Bob Iger, chairman and CEO of The Walt Disney Co. told an audience last week that the entertainment giant has been taking new steps to address the forces disrupting various parts of its operations.
This year’s financial results will reflect some upheaval. Iger said during the conference that earnings per share for fiscal 2017 — which ends in a couple of weeks — will be roughly in line with results from the previous year. That’s due in large part to costs at ESPN and the lack of a big Star Wars movie this year.
Iger said late last week, days before the storm reached Florida, that Disney had already seen some impact in the form of cancellations in Orlando and cruises that had to be called off or shortened.
But 2018 should be better, Iger said, attributing some of that anticipated improvement to having another year with Shanghai Disney Resort up and running.
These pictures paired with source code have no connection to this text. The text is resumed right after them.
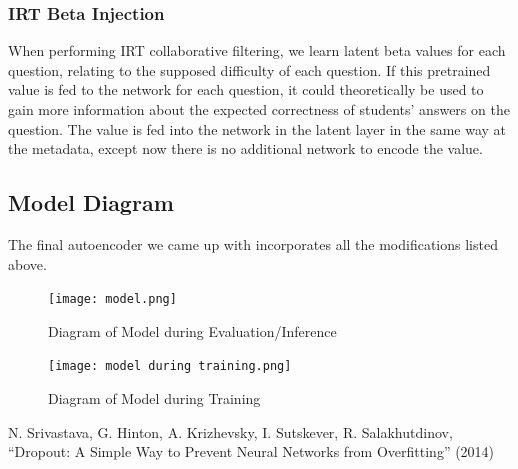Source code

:\documentclass{article}
\begin{document}
\subsubsection{IRT Beta Injection}
When performing IRT collaborative filtering, we learn latent beta values for each question, relating to the supposed difficulty of each question. If this pretrained value is fed to the network for each question, it could theoretically be used to gain more information about the expected correctness of students' answers on the question. The value is fed into the network in the latent layer in the same way at the metadata, except now there is no additional network to encode the value.
\subsection{Model Diagram}
The final autoencoder we came up with incorporates all the modifications listed above.
\begin{figure}[H]
\centering
\texttt{[image: model.png]}
\caption{Diagram of Model during Evaluation/Inference}
\label{fig:enter-label}
\end{figure}

\begin{figure}[H]
    \texttt{[image: model during training.png]}
    \caption{Diagram of Model during Training}
    \label{fig:enter-label}
\end{figure}
\newpage

N. Srivastava, G. Hinton, A. Krizhevsky, I. Sutskever, R. Salakhutdinov, “Dropout: A Simple Way to Prevent Neural Networks from Overfitting” (2014)
\end{document}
The resort, which opened in June of 2016, has been “nicely profitable” in its first year — which Iger called “a big deal.” More than 13 million people have visited so far, and an expansion to add a Toy Story land in the spring is already underway. There is more land available for additional expansion.
Much of the investment recently at Disney parks has been centered around brands that Disney acquired in recent years including Pixar, Marvel, and Star Wars.
That strategy includes investing in the hotel business, which is not immune from disruption. Iger acknowledged that evolving consumer behavior when it comes to lodging and competition from other players are forcing Disney to take a more creative approach to its hotel business.